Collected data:

====

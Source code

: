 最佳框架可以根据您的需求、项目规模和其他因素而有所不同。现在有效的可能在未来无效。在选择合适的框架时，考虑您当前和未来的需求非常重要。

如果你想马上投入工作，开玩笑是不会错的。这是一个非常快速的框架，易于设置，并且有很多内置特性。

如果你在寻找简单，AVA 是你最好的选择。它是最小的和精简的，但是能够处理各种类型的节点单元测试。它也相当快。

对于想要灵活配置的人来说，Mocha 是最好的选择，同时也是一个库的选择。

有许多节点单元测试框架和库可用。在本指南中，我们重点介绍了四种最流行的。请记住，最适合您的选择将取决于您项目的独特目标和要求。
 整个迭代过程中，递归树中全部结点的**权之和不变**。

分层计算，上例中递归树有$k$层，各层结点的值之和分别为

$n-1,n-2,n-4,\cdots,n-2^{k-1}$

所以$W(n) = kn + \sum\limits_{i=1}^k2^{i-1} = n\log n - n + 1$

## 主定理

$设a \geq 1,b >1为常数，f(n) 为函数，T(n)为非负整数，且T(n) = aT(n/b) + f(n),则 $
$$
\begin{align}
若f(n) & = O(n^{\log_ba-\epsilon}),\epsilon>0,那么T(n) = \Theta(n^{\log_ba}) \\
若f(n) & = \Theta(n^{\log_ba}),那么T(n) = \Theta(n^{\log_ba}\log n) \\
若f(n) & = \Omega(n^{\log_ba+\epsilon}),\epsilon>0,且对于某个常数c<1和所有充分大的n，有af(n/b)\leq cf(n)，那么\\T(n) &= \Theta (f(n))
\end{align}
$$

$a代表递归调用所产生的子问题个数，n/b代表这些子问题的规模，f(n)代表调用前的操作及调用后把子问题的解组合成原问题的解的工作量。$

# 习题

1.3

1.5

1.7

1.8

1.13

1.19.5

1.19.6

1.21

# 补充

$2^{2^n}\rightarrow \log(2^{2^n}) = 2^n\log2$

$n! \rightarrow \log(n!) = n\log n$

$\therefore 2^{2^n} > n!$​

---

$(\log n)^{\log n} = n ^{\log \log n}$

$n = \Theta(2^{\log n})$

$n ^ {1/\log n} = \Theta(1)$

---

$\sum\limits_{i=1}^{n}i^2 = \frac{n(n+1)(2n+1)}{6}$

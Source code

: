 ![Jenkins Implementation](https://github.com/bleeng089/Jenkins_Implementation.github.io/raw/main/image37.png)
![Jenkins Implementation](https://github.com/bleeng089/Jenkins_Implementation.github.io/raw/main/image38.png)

====

Aim of the task »
Starting at the first line of the records, print each line exactly, stopping after the line that contains "所以$W(n) = kn".

Problem solution »
Source code

: 最佳框架可以根据您的需求、项目规模和其他因素而有所不同。现在有效的可能在未来无效。在选择合适的框架时，考虑您当前和未来的需求非常重要。

如果你想马上投入工作，开玩笑是不会错的。这是一个非常快速的框架，易于设置，并且有很多内置特性。

如果你在寻找简单，AVA 是你最好的选择。它是最小的和精简的，但是能够处理各种类型的节点单元测试。它也相当快。

对于想要灵活配置的人来说，Mocha 是最好的选择，同时也是一个库的选择。

有许多节点单元测试框架和库可用。在本指南中，我们重点介绍了四种最流行的。请记住，最适合您的选择将取决于您项目的独特目标和要求。
 整个迭代过程中，递归树中全部结点的**权之和不变**。

分层计算，上例中递归树有$k$层，各层结点的值之和分别为

$n-1,n-2,n-4,\cdots,n-2^{k-1}$

所以$W(n) = kn + \sum\limits_{i=1}^k2^{i-1} = n\log n - n + 1$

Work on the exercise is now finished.